За разговором погони не заметили, и Оболтус сразу понял: не уйти им! Особенно с этой, в штанах стеганых.

Полицейский и оператор с взлетающими и опускающимися на бегу усами были уже рядом. За ними, прямо по газонам и пешеходным дорожкам, двигалась машина с мигалкой. Та, правда, не успевала: все время натыкалась на заборчики, объезжала детские горки.

Брюс легко сбежал по ступенькам, весело, поманил рукой Оболтуса и девчонку. Через несколько секунд на небольшом красно-синем «утюжке» они медленно, но уверенно уходили от погони…

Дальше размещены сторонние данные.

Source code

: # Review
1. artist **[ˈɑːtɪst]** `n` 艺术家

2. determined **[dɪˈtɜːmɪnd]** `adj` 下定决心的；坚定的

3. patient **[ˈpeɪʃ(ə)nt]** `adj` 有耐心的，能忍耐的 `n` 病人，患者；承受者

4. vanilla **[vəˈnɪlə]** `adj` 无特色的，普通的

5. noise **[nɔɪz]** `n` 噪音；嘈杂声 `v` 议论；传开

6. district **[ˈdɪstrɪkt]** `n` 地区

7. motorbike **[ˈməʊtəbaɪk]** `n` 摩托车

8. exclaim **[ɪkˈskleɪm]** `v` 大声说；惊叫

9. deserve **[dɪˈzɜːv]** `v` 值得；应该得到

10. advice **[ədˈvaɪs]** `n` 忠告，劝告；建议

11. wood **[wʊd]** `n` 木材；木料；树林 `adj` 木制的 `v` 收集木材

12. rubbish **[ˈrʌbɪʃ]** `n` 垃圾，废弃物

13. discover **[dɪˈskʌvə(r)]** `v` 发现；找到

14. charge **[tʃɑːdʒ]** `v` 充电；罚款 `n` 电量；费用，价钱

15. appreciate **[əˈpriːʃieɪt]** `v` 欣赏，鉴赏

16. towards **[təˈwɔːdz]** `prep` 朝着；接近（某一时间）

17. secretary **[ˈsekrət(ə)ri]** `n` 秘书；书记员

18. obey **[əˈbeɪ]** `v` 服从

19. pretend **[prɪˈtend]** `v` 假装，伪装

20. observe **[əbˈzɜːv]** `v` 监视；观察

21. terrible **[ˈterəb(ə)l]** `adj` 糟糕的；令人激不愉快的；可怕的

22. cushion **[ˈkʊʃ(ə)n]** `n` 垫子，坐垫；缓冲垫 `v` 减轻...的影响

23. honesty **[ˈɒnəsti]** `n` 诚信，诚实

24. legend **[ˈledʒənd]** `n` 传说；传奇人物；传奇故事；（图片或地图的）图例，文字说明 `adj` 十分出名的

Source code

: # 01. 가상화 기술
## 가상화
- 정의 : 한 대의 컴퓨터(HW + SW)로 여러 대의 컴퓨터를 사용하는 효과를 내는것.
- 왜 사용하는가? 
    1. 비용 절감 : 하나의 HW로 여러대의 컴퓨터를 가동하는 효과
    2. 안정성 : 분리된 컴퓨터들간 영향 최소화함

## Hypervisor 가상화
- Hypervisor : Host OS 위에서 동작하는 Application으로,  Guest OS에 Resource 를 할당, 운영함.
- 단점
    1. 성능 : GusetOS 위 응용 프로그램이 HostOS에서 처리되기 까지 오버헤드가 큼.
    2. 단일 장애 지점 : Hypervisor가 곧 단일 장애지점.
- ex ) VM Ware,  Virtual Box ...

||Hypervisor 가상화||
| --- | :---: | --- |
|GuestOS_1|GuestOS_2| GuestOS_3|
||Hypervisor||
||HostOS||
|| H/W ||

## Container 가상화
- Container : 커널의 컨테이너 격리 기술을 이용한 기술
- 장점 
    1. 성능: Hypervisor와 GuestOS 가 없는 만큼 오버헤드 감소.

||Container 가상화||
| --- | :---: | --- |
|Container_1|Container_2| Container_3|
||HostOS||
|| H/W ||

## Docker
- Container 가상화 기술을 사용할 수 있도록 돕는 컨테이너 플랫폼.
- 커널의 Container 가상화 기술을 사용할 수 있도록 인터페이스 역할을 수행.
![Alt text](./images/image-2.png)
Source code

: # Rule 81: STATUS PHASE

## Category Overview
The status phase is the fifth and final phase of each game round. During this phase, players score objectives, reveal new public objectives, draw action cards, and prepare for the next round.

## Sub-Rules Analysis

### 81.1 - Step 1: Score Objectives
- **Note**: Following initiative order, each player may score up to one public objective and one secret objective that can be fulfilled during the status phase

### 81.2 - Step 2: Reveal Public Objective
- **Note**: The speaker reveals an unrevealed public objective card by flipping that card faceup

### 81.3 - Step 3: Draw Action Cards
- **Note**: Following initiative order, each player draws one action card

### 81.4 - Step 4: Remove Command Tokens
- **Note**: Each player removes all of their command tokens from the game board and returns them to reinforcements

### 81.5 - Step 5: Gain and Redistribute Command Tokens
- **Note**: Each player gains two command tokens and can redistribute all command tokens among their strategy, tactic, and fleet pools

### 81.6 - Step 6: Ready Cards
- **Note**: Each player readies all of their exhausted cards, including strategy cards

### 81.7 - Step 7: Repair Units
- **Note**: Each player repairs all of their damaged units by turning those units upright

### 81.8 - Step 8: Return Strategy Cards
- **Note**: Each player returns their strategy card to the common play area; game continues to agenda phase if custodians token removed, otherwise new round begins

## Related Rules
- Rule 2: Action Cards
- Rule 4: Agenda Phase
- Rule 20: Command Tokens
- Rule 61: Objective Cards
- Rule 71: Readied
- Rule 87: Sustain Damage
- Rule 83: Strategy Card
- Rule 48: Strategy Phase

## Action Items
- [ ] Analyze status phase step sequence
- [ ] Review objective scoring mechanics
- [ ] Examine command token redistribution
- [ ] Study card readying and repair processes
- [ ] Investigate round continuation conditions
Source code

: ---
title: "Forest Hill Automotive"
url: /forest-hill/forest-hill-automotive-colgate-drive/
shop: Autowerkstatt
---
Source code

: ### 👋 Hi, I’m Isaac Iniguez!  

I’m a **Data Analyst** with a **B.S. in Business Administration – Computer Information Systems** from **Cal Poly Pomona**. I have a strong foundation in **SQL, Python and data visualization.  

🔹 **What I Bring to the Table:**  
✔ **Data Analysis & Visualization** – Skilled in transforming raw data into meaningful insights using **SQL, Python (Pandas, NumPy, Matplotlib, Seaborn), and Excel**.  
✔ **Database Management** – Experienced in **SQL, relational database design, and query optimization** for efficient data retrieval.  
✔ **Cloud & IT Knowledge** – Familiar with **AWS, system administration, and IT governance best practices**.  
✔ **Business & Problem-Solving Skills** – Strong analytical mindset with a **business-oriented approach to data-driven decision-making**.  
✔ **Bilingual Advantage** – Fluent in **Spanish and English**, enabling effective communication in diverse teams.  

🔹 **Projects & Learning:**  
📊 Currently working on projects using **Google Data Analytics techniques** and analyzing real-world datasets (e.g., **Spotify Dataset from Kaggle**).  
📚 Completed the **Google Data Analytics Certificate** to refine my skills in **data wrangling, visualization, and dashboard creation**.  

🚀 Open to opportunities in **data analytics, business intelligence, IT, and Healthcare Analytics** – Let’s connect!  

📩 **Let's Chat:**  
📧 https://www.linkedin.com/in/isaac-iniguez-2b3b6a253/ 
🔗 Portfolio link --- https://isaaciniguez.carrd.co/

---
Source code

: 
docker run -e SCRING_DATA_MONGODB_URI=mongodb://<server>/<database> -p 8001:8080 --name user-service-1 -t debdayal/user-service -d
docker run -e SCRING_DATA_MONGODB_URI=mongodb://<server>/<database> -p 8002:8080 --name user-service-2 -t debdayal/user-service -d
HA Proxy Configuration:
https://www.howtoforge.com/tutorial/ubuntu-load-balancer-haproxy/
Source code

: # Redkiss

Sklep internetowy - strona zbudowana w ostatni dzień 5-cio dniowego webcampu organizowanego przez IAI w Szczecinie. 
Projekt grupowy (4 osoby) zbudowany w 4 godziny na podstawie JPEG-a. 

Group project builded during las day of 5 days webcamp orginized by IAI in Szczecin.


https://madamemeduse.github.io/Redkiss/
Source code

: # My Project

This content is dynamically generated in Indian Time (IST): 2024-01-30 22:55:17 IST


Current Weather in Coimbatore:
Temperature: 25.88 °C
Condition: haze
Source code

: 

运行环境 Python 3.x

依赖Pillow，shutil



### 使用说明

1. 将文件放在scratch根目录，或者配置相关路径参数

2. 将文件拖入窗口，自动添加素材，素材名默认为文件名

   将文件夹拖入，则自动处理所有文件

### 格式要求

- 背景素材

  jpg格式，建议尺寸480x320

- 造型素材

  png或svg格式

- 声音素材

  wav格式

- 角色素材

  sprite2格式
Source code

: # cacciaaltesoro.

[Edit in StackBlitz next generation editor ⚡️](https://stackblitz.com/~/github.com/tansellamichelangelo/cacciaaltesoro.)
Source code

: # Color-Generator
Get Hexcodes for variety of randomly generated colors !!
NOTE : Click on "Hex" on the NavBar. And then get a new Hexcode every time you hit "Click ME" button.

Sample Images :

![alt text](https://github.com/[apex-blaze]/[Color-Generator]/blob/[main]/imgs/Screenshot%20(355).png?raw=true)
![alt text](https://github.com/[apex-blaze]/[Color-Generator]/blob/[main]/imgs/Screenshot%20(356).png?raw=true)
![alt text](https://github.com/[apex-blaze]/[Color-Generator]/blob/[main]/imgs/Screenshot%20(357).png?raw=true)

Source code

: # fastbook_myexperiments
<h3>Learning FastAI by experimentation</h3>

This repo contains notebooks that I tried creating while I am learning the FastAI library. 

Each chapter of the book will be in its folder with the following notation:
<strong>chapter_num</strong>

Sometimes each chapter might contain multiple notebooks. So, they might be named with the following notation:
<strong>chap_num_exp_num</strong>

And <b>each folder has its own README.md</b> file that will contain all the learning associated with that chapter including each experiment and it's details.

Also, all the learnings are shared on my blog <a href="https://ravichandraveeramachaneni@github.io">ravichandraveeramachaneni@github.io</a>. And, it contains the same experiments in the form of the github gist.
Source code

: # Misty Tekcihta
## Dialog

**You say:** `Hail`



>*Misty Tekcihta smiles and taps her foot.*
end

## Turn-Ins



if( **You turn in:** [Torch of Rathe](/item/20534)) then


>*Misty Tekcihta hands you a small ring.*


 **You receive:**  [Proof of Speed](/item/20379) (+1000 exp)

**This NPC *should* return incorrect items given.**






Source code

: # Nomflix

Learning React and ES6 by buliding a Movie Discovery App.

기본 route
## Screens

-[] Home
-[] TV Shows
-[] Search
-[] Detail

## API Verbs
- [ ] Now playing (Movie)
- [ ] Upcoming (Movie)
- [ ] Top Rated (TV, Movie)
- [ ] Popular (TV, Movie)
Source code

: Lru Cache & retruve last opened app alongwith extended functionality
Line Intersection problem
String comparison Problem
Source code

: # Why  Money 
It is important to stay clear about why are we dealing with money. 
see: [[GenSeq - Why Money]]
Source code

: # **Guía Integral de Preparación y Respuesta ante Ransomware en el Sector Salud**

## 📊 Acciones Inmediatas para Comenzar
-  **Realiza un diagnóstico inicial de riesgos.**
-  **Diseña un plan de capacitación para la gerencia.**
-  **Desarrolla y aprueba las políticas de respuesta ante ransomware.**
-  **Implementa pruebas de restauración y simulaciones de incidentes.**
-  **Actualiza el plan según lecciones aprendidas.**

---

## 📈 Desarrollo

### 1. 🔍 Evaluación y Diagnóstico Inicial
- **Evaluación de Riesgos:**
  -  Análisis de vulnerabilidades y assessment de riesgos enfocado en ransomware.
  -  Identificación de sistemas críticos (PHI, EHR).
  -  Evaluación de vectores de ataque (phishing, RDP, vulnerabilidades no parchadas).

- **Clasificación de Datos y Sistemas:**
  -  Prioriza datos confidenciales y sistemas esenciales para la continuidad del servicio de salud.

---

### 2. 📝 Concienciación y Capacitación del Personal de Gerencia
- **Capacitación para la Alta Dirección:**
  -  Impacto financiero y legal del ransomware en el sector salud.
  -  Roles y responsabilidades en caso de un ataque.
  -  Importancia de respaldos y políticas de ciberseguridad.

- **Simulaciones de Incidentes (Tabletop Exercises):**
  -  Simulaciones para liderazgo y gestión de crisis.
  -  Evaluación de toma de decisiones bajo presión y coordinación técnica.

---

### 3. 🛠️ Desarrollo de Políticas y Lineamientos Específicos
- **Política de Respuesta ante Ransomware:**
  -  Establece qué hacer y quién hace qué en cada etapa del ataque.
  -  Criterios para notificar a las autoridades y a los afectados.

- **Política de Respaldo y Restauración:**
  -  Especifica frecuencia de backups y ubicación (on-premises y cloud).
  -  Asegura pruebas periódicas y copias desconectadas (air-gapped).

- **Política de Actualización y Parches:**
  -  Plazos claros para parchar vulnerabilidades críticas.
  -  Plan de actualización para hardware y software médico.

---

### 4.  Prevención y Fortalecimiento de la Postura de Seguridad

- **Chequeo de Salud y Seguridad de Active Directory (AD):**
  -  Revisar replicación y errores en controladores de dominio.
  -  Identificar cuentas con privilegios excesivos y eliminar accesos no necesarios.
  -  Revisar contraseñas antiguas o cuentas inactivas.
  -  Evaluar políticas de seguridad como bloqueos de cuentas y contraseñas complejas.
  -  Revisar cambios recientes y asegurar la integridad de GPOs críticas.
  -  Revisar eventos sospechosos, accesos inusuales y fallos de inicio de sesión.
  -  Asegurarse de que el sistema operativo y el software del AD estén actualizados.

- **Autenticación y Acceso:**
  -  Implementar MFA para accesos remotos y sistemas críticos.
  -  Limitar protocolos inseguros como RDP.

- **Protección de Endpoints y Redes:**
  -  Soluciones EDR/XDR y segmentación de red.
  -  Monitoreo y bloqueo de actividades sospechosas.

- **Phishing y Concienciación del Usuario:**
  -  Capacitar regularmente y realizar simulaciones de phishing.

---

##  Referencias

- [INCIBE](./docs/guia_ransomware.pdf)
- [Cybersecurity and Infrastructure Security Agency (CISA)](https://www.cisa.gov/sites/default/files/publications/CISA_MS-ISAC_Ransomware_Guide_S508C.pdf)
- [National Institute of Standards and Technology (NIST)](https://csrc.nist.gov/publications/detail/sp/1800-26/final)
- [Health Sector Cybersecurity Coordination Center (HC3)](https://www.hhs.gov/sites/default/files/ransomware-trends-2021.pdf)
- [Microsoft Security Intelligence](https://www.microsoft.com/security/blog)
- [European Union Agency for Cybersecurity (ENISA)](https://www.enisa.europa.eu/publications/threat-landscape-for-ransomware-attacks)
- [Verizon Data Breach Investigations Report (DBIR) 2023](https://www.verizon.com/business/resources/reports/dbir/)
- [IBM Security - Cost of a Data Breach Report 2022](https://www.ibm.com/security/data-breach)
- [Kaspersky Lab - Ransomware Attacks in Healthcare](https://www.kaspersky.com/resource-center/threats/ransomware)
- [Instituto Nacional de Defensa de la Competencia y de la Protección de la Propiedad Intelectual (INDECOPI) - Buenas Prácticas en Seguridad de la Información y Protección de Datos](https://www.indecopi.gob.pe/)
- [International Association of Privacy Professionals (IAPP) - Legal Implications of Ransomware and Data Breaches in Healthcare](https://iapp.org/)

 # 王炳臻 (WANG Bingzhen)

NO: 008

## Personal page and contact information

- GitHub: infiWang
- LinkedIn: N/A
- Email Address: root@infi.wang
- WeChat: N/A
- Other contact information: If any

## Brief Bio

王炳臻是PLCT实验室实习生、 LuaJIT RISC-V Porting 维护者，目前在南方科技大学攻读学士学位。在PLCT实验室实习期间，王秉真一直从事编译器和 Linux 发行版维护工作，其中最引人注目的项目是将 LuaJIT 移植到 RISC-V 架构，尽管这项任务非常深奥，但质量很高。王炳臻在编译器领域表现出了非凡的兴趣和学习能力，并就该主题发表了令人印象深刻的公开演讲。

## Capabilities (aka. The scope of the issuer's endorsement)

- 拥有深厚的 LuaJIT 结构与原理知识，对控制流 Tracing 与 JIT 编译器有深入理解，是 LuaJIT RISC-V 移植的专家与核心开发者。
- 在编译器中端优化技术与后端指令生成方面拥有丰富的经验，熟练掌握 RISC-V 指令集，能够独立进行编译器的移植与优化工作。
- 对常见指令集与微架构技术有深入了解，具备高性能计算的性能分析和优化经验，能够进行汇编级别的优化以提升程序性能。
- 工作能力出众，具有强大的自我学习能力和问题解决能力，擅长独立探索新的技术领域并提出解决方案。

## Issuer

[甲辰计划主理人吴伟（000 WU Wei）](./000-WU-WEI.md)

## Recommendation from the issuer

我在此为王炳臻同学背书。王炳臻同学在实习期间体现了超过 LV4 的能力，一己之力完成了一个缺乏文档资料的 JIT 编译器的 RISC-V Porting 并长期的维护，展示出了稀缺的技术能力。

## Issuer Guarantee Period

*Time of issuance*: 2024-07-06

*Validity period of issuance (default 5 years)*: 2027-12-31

– Сейчас к другому берегу причалим, на четыре колеса пересядем – и в Брюсов. А потом – в имение мое, в Глинки. Успеем, хоть времечко и торопит, – кричал, заглушая моторы, Брюс.

– Не бздо, Брюс, не бздо! И не такие времена одолевали, – отвечал ему Оболтус.

А Венцислава – та даже в Брюсовом плаще продолжала дрожать.

«Утюжок» пришвартовался к едва заметной железной лестнице на другой стороне реки. Был полдень. На противоположном берегу, близ ступенек, ведущих к воде, плакала прозрачная Клипсочка.

– Он хороший, хороший, – тихо курлыкала она в плечо Максовне и кивала на удаляющийся буксир.

– Да ты глянь внимательней, дура! Они себе уже и бабу нашли!

– Девушка эта к старику клонится, я вижу. А Никола – он хороший.

– Ничего себе имечко образовалось: «Никола Оболтус». Ну прямо икона писаная…

– Не надо так, тетя! Может, некоторые люди хорошие, даже святые, сперва оболтусами были. Давайте, тетя, за ними поедем!

– Куда ехать-то, дура?

– Наверное, на Сухаревку. Или нет! Я краем уха слышала: старик что-то про наш Брюсов переулок еще в толпе бормотал…

– Твоя воля, Липсик.

Выхватив мобилку, Максовна в сердцах вжала кнопку по самое не могу и, полошась, заорала:

– Машину мне! Куда-куда… В Брюсов пер, тупилы!